When feeding your baby solid foods, you should continue breastfeeding your baby up to one year of age. Breastfeeding at that time ensures that the baby gets all the essential nutrients. However, you should offer little amounts of breast milk as your child grows to encourage solid food intake.

As the baby grows, the types of solid foods that you offer change every month. When your baby starts showing signs of solid food intake at six months of age, you should provide baby cereals mixed with breast milk. Between 6 to 8 months of age, you can feed the baby solid foods such as mashed fruits and vegetables, mashed potatoes, and pureed meat. You should still include breast milk in the diet at that age. Read Why baby needs Fruits

Between 9 to 12 months of age, the baby can sit up without your support and can hold feeding items such as a spoon. The baby’s stomach can now digest finger foods like soft vegetables, and cereals. You can also cut small pieces of bananas for your baby to eat.

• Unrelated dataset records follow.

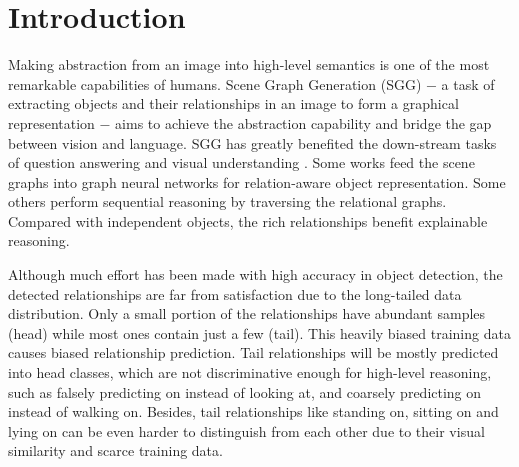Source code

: \documentclass{article}
\begin{document}
\section{Introduction}
\label{sec:intro}
Making abstraction from an image into high-level semantics is one of the most remarkable capabilities of humans. Scene Graph Generation (SGG) \cite{xu2017scene} $-$ a task of extracting objects and their  relationships in an image to form a graphical representation $-$ aims to achieve the abstraction capability and bridge the gap between vision and language. SGG has greatly benefited the down-stream tasks of question answering \cite{norcliffe2018learning,Zhu2020Mucko} and visual understanding \cite{shi2019explainable,Jiang2020DualVD}. Some works \cite{Zhu2020Mucko,Jiang2020DualVD} feed the scene graphs into graph neural networks for relation-aware object representation. Some others \cite{hudson2019learning} perform sequential reasoning by traversing the relational graphs. Compared with independent objects, the rich relationships benefit  explainable reasoning. 




Although much effort has been made  with high accuracy in object detection, the detected relationships are far from satisfaction due to the long-tailed data distribution. Only a small portion of the relationships have abundant samples (head) while most ones contain just a few (tail). This heavily biased training data causes biased relationship prediction. Tail relationships will be mostly predicted into head classes, which are not  discriminative  enough for high-level reasoning, such as falsely predicting {\ttfamily on} instead of {\ttfamily looking at}, and coarsely predicting {\ttfamily on} instead of {\ttfamily walking on}.  Besides, tail relationships like {\ttfamily standing on}, {\ttfamily sitting on} and {\ttfamily lying on} can be even harder to distinguish from each other due to their visual similarity and scarce training data.
\end{document}
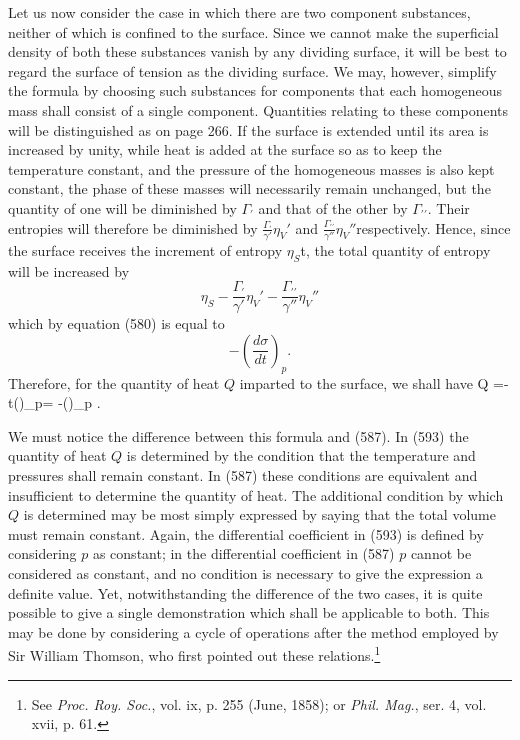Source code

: \documentclass[12pt]{memoir}
\begin{document}
{Let us now consider the case in which there are two component substances, neither of which is confined to the surface. Since we cannot make the superficial density of both these substances vanish by any dividing surface, it will be best to regard the surface of tension as the dividing surface. We may, however, simplify the formula by choosing such substances for components that each homogeneous mass shall consist of a single component. Quantities relating to these components will be distinguished as on page 266. If the surface is extended until its area is increased by unity, while heat is added at the surface so as to keep the temperature constant, and the pressure of the homogeneous masses is also kept constant, the phase of these masses will necessarily remain unchanged, but the quantity of one will be diminished by $\Gamma_\prime$ and that of the other by $\Gamma_{\prime\prime}$. Their entropies will therefore be diminished by $\frac{\Gamma_\prime}{\gamma'}\eta_V'$  and $\frac{\Gamma_{\prime\prime}}{\gamma''}\eta_V''$respectively. Hence, since the surface receives the increment of entropy $\eta_S$t, the total quantity of entropy will be increased by
$$\eta_S - \frac{\Gamma_\prime}{\gamma'}\eta_V'- \frac{\Gamma_{\prime\prime}}{\gamma''}\eta_V''$$
which by equation (580) is equal to
$$-\left(\frac{d\sigma}{dt}\right)_p.$$
Therefore, for the quantity of heat $Q$ imparted to the surface, we shall have
\eqs Q =-t\left(\right)_p= -\left(\right)_p . \label{593} \eqe

We must notice the difference between this formula and (587). In (593) the quantity of heat $Q$ is determined by the condition that the temperature and pressures shall remain constant. In (587) these conditions are equivalent and insufficient to determine the quantity of heat. The additional condition by which $Q$ is determined may be most simply expressed by saying that the total volume must remain constant. Again, the differential coefficient in (593) is defined by considering $p$ as constant; in the differential coefficient in (587) $p$ cannot be considered as constant, and no condition is necessary to give the expression a definite value. Yet, notwithstanding the difference of the two cases, it is quite possible to give a single demonstration which shall be applicable to both. This may be done by considering a cycle of operations after the method employed by Sir William Thomson, who first pointed out these relations.\footnote{See \textit{Proc. Roy. Soc.}, vol. ix, p. 255 (June, 1858); or \textit{Phil. Mag.}, ser. 4, vol. xvii, p. 61.}

}
\end{document}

Dealing with Feeding Issues

Feeding your baby can sometimes be challenging, especially if your baby has certain feeding issues. Some common feeding issues include:

  • Reflux: Reflux occurs when food and stomach acid flow back up into the esophagus, causing discomfort and sometimes vomiting. To help prevent reflux, try feeding your baby smaller, more frequent meals and keeping them upright for 30 minutes after feeding.
  • Colic: Colic is a condition that causes excessive crying and fussiness in babies. While the cause of colic is unknown, some parents find that using a different formula or trying different feeding positions can help reduce symptoms.
  • Food allergies: Some babies may be allergic to certain foods, such as cow’s milk or soy. If you suspect your baby has a food allergy, talk to your pediatrician about testing and possible dietary changes.


Feeding your baby is a crucial part of being a new parent, but it doesn’t have to be overwhelming. By understanding your options for feeding, introducing solid foods gradually, and addressing any feeding issues that arise, you can help your baby grow healthy and strong. Remember to always talk to your pediatrician if you have any questions or concerns about feeding your baby.


How often should I feed my baby?

In the early months, most babies will need to eat every 2-3 hours. As your baby grows, it may be able to go longer between feedings.

Can I breastfeed and use formula at the same time?

Yes, it’s possible to breastfeed and use formula together. Talk to your pediatrician about the best way to do this.

What should I do if my baby is refusing to eat?

If your baby is refusing to eat, try offering smaller, more frequent meals and experimenting with different foods and feeding positions. If the problem persists, talk to your pediatrician.

“Feeding your baby is not just about providing them with nutrition, it’s also about building a strong foundation of trust and bonding between you and your child.”